Time
The ultimate luxury?
If you live in the UK, you lost an hour early on Sunday morning, when the clocks sprang forward to British Summer Time (BST). If you ever needed proof that time is a relative concept, you’ve got it right there.
Considering that we collectively spend an extraordinary amount of time, money and effort trying to outpace time – we want to look younger, live longer, cram more into our days, stretch out our weekends and holidays – we’re remarkably matter-of-fact about this bi-annual change to the way we measure it. Yes, there are petitions to scrap the time switch, particularly by health and safety experts, who cite evidence that the clock changes disrupt circadian rhythms and increase the risk of heart attack, stroke and mental health issues, not to mention workplace injuries and road accidents – particularly when we lose an hour’s sleep as the clocks go forward in spring. However, the Government has no plans to change the system, claiming that it optimises the available daylight available across the UK – a particular issue in Scotland, which would have 10am sunrises during the winter months if BST was made permanent.
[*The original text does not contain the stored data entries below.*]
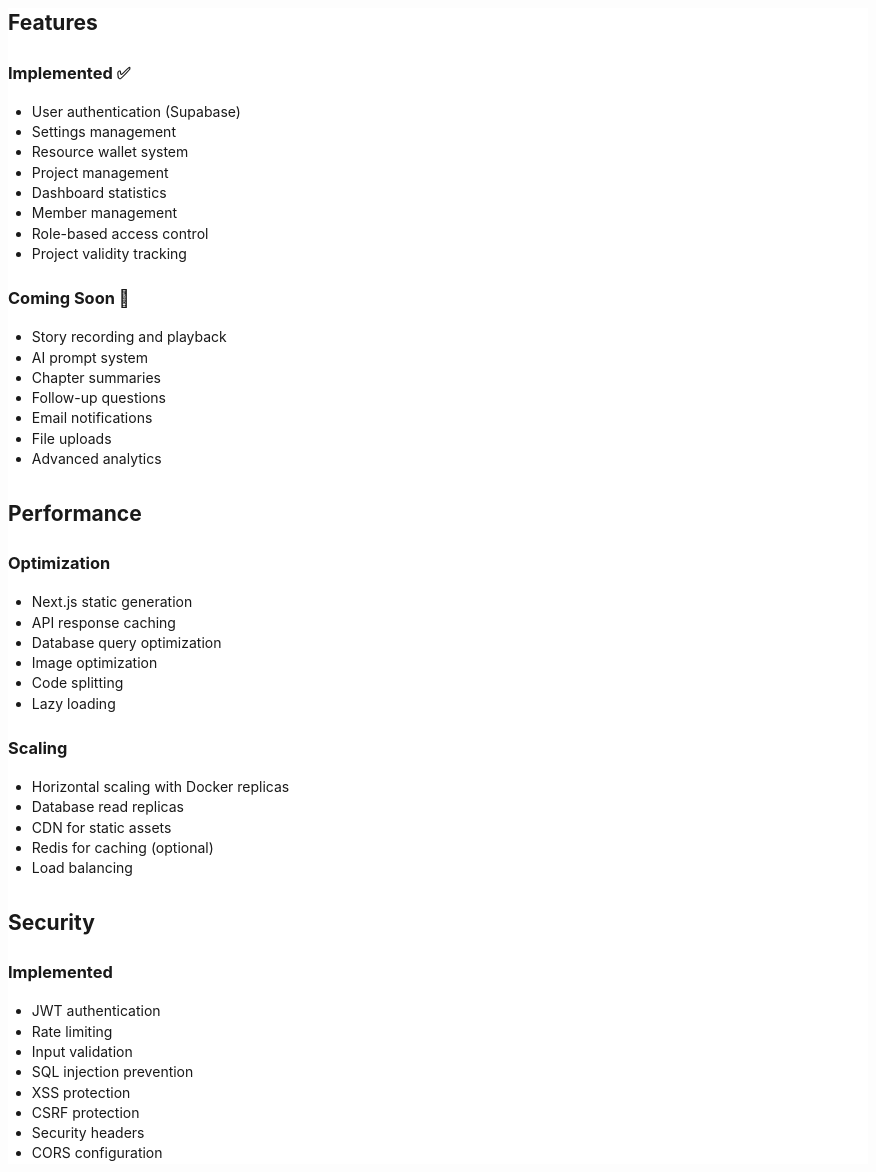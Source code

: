 ## Features

### Implemented ✅
- User authentication (Supabase)
- Settings management
- Resource wallet system
- Project management
- Dashboard statistics
- Member management
- Role-based access control
- Project validity tracking

### Coming Soon 🔄
- Story recording and playback
- AI prompt system
- Chapter summaries
- Follow-up questions
- Email notifications
- File uploads
- Advanced analytics

## Performance

### Optimization
- Next.js static generation
- API response caching
- Database query optimization
- Image optimization
- Code splitting
- Lazy loading

### Scaling
- Horizontal scaling with Docker replicas
- Database read replicas
- CDN for static assets
- Redis for caching (optional)
- Load balancing

## Security

### Implemented
- JWT authentication
- Rate limiting
- Input validation
- SQL injection prevention
- XSS protection
- CSRF protection
- Security headers
- CORS configuration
I can vividly – painfully – remember the total sleep carnage caused by the clocks changing when my daughter was little. The chaos would start in advance, no doubt influenced by natural light. Regardless of whether the clocks went forward or back, I would always have to endure a week or two of 4am wake-ups, leaving me feeling jet-lagged and irritable until she adjusted.
That same little girl turns 20 in a few days, and those childhood days and nights simultaneously feel like a lifetime ago and as if they only just happened. I remember people – usually strangers – saying to me that the time would fly by, and she’d be all grown up before I knew it. I used to smile through gritted teeth, rubbing my sleep-deprived eyes, struggling to remember the last time I slept for more than three hours straight, eager to jump forward in time to a point in the future where it all felt easier and I knew what I was doing. Of course, I now know that that day doesn’t exist. Or, if it does, I’m not there yet.
Other people would tell me ‘the days are long but the years are short’ which is, I suppose, closer to the truth. I endured a decade of 5am starts, and navigated the pre-school years without any childcare, working during the evenings and at weekends. So yes, the days were long – really long. But somehow, I managed to write and edit an entire book during her daily nap times – and it only took me two or three months. I was determined to find the time; somehow I managed it.
And the years have indeed flown by. From the first day of school to the last. From the first time she went to the corner shop by herself, to the last hug before I left her at university. From her 1st birthday party to clinking glasses on her 18th. From watching In the Night Garden on repeat to comparing Dr Carter on ER with Dr Robby from The Pitt.
Seconds, minutes, hours, days, weeks, months, years… gone in the blink of an eye.
Yet I remember it all. How it happened, how it felt – the good, the bad and the scary. Those seemingly-endless days we spent together, hanging out in the park, reading the same books, attempting the messy crafting activities that called on reserves of patience I didn’t know I possessed. I suspect there is still some kinetic sand embedded in the cracks between my floorboards. Mostly I remember how happy I was. I remember laughing a lot, and wrapping my arms around her and burying my face in her hair when she got into bed with me every night and proceeded to kick me repeatedly for the next six hours. But I also remember crying on the stairs because I was so, so tired and didn’t have enough time to meet my deadlines.
It was a long time ago, and no time at all. And I wouldn’t change a minute. Well, apart from the kinetic sand incident. And maybe that time she fell out of the patio doors on the day we moved house. And obviously the day she broke her arm on the monkey bars.
Of course, that’s not an option. I can’t go back, I can’t change time. And that’s a fact that most of us struggle with, so we do our absolute best to wrestle control of it – I know I do.
Because time dictates how we look, how we feel and what we do. So the freedom to choose what we do with it, not to mention the opportunity to have more of it, has become the ultimate luxury.